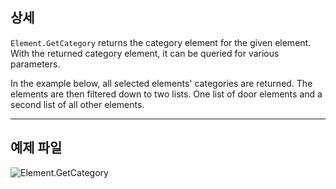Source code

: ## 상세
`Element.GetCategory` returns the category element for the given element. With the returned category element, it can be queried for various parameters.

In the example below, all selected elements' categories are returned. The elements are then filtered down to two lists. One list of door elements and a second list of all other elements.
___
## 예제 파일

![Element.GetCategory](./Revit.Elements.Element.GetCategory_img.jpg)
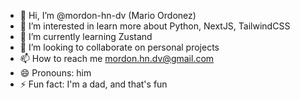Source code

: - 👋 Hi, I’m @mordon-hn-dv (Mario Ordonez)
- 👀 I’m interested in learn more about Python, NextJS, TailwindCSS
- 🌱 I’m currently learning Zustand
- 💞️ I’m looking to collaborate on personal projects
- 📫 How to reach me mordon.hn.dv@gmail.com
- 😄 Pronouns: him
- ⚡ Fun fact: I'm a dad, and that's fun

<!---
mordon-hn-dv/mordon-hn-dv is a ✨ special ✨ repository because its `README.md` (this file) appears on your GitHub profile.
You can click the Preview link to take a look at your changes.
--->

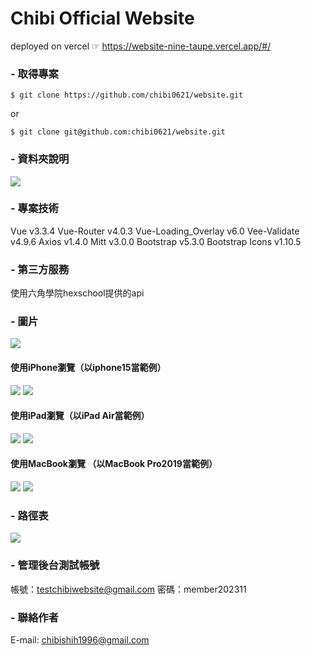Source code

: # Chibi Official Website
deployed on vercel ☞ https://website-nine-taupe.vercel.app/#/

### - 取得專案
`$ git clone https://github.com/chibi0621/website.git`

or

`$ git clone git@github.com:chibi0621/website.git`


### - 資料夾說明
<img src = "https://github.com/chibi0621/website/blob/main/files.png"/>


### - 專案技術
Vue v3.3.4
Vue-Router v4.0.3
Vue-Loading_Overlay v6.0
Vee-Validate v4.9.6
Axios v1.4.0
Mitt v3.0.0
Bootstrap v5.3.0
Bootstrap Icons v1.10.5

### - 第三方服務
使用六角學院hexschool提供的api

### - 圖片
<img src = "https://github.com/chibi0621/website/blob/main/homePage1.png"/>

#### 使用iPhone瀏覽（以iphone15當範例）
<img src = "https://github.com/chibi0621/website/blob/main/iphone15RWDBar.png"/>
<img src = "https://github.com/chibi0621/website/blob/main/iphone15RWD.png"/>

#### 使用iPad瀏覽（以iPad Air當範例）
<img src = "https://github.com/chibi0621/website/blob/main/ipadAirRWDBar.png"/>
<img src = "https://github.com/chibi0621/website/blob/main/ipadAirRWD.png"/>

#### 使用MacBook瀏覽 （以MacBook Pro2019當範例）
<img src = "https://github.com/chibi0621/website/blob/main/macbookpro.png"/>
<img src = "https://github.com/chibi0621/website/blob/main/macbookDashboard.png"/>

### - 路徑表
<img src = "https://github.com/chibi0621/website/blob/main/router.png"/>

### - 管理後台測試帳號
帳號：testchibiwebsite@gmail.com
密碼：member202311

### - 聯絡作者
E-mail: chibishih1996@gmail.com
********
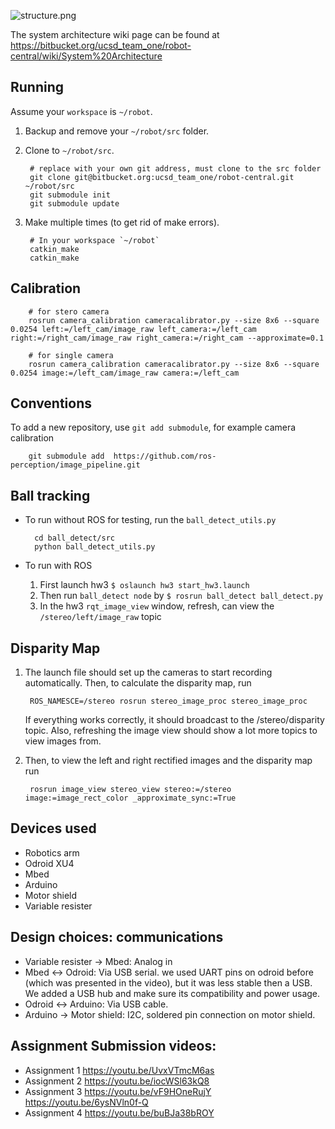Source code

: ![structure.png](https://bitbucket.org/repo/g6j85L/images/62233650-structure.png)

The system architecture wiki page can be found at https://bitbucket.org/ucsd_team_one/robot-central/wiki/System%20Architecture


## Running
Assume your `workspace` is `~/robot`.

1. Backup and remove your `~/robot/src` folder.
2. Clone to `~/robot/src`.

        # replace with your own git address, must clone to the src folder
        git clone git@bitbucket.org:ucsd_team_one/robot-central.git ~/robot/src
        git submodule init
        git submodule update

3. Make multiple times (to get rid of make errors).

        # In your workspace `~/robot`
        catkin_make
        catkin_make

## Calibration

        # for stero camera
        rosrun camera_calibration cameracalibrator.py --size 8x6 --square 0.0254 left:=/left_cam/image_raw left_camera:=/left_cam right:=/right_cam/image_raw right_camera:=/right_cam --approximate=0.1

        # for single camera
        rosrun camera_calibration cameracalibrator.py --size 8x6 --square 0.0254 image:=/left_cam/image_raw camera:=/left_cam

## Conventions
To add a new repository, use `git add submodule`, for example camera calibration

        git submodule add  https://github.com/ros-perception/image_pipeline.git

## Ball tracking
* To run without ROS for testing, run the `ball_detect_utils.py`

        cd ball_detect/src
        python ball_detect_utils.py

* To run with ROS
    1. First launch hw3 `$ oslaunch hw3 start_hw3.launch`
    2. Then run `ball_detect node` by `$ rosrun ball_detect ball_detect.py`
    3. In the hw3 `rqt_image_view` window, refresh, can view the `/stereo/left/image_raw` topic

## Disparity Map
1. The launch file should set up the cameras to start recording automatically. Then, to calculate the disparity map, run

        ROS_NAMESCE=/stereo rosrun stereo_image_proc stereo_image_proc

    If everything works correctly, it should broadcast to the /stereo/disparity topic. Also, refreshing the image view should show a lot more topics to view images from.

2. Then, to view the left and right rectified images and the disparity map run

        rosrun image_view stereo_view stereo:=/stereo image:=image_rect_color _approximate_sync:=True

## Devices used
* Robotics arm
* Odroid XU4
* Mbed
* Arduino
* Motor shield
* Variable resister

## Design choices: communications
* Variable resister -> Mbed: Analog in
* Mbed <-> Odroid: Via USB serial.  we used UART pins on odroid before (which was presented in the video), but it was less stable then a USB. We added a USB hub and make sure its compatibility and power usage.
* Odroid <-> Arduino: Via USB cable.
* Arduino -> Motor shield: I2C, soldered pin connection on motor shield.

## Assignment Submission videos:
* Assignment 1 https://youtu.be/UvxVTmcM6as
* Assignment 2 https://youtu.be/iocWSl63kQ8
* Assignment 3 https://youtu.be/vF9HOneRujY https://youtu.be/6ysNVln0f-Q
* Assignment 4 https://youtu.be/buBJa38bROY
********
Among the entries above, locate the lines containing "2. Then run" and "Assignment 2 https://youtu.be/iocWSl63kQ8", and transcribe exactly those two lines and all lines between.

EXPECTED ANSWER:
    2. Then run `ball_detect node` by `$ rosrun ball_detect ball_detect.py`
    3. In the hw3 `rqt_image_view` window, refresh, can view the `/stereo/left/image_raw` topic

## Disparity Map
1. The launch file should set up the cameras to start recording automatically. Then, to calculate the disparity map, run

        ROS_NAMESCE=/stereo rosrun stereo_image_proc stereo_image_proc

    If everything works correctly, it should broadcast to the /stereo/disparity topic. Also, refreshing the image view should show a lot more topics to view images from.

2. Then, to view the left and right rectified images and the disparity map run

        rosrun image_view stereo_view stereo:=/stereo image:=image_rect_color _approximate_sync:=True

## Devices used
* Robotics arm
* Odroid XU4
* Mbed
* Arduino
* Motor shield
* Variable resister

## Design choices: communications
* Variable resister -> Mbed: Analog in
* Mbed <-> Odroid: Via USB serial.  we used UART pins on odroid before (which was presented in the video), but it was less stable then a USB. We added a USB hub and make sure its compatibility and power usage.
* Odroid <-> Arduino: Via USB cable.
* Arduino -> Motor shield: I2C, soldered pin connection on motor shield.

## Assignment Submission videos:
* Assignment 1 https://youtu.be/UvxVTmcM6as
* Assignment 2 https://youtu.be/iocWSl63kQ8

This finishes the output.